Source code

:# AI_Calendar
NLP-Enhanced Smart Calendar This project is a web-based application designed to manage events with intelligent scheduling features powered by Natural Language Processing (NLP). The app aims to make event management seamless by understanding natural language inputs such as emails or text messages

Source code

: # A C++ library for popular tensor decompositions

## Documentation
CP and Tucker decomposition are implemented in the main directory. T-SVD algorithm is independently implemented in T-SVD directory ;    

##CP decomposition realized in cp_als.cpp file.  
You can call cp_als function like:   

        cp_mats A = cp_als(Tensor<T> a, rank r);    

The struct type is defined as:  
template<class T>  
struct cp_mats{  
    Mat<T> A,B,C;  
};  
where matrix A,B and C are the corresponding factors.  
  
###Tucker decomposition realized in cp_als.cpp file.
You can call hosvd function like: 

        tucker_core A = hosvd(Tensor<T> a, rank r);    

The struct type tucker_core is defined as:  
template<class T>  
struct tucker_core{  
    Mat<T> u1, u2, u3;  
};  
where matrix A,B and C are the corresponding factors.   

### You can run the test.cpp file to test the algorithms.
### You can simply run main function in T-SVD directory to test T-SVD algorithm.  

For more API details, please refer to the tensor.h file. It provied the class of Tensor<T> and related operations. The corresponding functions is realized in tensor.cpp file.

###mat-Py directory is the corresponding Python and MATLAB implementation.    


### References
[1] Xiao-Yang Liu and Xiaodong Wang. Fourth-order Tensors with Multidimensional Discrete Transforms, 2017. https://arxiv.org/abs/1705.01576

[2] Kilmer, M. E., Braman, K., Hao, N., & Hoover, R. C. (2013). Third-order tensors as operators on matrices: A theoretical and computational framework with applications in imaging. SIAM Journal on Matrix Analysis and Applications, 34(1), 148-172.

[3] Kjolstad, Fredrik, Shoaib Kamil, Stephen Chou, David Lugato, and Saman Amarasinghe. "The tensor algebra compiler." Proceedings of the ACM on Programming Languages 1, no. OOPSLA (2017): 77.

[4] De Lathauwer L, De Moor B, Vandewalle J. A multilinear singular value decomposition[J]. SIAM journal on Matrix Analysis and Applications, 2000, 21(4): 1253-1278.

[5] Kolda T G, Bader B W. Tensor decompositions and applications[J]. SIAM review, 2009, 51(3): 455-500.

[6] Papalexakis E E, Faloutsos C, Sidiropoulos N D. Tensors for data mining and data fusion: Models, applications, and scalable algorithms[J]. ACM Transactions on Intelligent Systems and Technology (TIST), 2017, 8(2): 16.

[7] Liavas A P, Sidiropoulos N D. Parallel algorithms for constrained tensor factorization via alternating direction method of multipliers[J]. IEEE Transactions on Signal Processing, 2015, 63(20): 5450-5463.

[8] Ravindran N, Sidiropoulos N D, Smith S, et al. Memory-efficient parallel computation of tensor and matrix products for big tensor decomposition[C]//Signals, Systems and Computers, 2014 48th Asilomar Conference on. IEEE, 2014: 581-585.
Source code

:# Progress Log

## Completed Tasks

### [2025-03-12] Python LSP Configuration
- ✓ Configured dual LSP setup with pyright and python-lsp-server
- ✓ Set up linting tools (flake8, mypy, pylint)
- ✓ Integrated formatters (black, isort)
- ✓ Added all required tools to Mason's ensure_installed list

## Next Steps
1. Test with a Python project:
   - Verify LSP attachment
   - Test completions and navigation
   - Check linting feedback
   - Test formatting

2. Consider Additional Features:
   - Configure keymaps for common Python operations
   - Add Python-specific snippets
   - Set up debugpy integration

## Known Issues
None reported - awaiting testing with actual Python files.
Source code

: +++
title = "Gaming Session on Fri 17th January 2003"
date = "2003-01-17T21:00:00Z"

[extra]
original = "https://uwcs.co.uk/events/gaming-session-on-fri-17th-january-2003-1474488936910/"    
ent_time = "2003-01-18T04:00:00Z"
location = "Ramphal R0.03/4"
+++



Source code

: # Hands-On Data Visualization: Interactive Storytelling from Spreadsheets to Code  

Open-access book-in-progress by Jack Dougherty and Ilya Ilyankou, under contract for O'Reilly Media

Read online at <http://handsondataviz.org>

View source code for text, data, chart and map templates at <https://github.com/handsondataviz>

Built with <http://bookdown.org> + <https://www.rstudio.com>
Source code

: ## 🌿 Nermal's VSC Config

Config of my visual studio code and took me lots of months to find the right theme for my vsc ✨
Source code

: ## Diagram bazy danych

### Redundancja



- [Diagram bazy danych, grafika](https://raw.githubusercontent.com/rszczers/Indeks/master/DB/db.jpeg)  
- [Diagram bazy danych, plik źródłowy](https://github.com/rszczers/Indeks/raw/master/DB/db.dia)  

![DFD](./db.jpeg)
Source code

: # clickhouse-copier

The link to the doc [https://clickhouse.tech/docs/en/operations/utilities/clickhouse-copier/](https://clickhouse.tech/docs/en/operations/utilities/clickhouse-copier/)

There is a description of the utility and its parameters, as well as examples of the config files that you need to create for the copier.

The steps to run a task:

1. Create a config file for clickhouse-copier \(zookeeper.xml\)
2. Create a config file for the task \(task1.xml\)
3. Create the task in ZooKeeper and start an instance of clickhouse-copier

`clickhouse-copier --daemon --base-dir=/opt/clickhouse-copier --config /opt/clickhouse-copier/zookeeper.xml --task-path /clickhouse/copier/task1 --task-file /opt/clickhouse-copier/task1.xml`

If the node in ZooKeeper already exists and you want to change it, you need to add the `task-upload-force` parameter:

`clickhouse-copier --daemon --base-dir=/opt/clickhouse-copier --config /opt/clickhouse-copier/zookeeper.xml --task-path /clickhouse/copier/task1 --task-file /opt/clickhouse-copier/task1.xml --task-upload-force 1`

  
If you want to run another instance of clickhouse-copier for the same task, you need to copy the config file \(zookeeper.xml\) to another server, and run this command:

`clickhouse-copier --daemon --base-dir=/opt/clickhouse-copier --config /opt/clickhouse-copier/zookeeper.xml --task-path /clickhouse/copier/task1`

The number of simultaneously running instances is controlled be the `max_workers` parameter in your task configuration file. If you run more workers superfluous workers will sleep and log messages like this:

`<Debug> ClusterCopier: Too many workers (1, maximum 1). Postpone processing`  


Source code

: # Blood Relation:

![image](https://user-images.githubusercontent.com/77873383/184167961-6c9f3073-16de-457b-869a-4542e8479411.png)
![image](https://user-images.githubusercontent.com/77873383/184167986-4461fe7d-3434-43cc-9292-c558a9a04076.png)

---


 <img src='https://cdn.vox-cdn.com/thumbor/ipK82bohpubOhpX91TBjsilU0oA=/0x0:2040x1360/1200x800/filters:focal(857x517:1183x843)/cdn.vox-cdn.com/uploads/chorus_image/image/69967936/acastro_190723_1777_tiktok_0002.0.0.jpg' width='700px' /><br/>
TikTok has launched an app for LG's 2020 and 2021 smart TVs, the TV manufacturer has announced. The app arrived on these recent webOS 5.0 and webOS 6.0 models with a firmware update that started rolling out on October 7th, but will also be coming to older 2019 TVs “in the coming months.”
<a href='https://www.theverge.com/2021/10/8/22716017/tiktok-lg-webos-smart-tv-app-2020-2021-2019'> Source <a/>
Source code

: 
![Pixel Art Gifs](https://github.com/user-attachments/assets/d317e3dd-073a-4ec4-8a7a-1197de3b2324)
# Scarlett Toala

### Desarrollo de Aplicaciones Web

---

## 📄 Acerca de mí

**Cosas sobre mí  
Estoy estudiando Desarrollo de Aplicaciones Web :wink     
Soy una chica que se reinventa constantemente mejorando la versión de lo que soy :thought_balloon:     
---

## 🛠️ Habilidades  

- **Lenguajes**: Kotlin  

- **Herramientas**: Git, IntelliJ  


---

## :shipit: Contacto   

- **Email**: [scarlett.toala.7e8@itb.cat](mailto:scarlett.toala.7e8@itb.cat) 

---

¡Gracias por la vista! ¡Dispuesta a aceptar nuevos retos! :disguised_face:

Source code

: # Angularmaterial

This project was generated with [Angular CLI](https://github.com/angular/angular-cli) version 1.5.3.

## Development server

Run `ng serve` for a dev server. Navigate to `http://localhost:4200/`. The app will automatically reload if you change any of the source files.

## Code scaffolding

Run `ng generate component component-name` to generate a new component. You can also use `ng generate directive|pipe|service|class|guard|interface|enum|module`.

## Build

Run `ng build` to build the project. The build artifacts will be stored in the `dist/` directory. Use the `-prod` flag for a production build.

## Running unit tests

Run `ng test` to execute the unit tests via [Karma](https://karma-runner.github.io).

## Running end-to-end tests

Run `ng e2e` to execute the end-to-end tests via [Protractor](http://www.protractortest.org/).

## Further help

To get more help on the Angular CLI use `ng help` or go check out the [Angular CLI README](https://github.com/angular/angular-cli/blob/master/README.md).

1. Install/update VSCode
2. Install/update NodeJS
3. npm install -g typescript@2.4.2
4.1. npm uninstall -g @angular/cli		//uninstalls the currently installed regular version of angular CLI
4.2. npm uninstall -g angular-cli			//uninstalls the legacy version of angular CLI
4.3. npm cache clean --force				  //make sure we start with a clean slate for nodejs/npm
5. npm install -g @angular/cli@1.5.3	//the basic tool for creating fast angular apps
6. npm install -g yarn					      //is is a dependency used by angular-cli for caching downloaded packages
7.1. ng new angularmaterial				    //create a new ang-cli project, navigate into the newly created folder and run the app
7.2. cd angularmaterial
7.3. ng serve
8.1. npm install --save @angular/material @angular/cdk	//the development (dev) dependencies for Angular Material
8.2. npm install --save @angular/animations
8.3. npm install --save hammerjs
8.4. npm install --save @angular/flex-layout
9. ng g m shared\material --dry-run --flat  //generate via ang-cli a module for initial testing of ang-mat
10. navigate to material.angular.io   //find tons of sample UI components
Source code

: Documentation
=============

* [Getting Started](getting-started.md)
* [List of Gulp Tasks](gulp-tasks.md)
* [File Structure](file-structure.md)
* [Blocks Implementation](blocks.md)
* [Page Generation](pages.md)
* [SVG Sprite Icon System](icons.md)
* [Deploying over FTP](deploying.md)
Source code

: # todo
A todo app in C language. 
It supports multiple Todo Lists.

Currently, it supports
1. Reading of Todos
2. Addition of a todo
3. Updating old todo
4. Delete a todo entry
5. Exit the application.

Problem description
Among the lines above, please find those with "bazy" and copy them.

Answer for this exercise
: ## Diagram bazy danych
- [Diagram bazy danych, grafika](https://raw.githubusercontent.com/rszczers/Indeks/master/DB/db.jpeg)  
- [Diagram bazy danych, plik źródłowy](https://github.com/rszczers/Indeks/raw/master/DB/db.dia)  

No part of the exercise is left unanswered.